------ Data shown

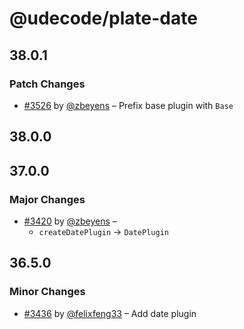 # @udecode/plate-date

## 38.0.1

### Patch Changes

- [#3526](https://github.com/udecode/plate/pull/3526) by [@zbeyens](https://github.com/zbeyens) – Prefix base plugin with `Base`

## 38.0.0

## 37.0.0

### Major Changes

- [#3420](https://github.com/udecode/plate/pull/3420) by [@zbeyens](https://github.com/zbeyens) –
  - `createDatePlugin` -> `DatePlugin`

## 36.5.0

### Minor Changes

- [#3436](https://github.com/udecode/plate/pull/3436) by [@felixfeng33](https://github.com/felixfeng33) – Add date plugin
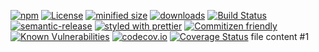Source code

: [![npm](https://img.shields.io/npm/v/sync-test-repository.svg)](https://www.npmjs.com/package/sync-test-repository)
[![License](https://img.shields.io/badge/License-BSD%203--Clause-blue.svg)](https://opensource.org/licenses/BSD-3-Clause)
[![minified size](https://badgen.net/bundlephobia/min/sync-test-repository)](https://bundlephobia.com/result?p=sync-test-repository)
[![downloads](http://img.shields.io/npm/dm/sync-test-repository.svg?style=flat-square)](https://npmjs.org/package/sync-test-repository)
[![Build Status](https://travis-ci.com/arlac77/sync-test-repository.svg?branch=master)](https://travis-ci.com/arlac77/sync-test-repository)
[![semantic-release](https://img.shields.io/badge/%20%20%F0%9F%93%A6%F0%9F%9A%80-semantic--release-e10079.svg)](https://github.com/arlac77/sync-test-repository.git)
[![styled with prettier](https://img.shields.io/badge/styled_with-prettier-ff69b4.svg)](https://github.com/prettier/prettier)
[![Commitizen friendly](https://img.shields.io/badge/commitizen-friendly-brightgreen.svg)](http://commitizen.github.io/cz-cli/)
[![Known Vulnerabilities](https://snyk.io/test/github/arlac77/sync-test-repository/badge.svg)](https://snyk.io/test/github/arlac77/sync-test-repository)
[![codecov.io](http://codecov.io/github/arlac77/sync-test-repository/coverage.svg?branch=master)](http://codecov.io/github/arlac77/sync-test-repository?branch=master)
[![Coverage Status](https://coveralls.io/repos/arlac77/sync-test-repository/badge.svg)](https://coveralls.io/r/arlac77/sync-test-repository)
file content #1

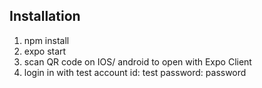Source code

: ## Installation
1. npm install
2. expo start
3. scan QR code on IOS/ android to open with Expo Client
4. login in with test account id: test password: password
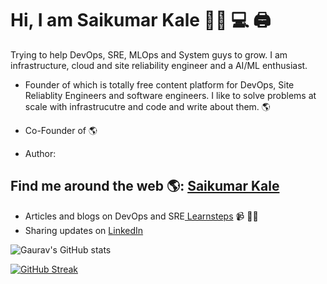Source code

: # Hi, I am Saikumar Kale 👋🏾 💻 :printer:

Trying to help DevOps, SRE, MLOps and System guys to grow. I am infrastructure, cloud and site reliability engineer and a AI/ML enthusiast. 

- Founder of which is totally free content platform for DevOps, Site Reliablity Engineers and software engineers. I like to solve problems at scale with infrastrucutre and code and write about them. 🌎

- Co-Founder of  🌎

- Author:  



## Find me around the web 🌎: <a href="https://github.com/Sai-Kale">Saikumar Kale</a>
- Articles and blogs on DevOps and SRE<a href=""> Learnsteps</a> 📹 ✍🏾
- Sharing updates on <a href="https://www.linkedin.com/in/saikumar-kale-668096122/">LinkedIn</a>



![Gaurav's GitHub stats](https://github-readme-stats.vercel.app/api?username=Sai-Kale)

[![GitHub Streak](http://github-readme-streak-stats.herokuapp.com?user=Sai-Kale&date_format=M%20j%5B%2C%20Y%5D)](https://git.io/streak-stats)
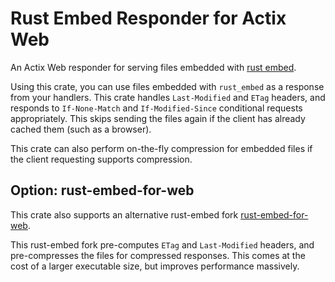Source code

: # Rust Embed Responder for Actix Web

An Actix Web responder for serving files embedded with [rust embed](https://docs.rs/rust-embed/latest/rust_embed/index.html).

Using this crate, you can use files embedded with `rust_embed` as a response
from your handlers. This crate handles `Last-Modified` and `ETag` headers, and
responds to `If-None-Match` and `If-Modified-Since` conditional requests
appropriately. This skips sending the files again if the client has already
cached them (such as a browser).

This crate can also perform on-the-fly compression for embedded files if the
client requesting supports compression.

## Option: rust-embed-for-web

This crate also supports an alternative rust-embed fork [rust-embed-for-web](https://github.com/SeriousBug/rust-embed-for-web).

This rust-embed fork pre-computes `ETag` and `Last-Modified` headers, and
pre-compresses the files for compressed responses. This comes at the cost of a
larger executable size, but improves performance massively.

------------

# [Your goal]
Everything from the line containing "appropriately. This skips" through the end of the entries above should be retyped exactly, and nothing else.

# [Expected output]
appropriately. This skips sending the files again if the client has already
cached them (such as a browser).

This crate can also perform on-the-fly compression for embedded files if the
client requesting supports compression.

## Option: rust-embed-for-web

This crate also supports an alternative rust-embed fork [rust-embed-for-web](https://github.com/SeriousBug/rust-embed-for-web).

This rust-embed fork pre-computes `ETag` and `Last-Modified` headers, and
pre-compresses the files for compressed responses. This comes at the cost of a
larger executable size, but improves performance massively.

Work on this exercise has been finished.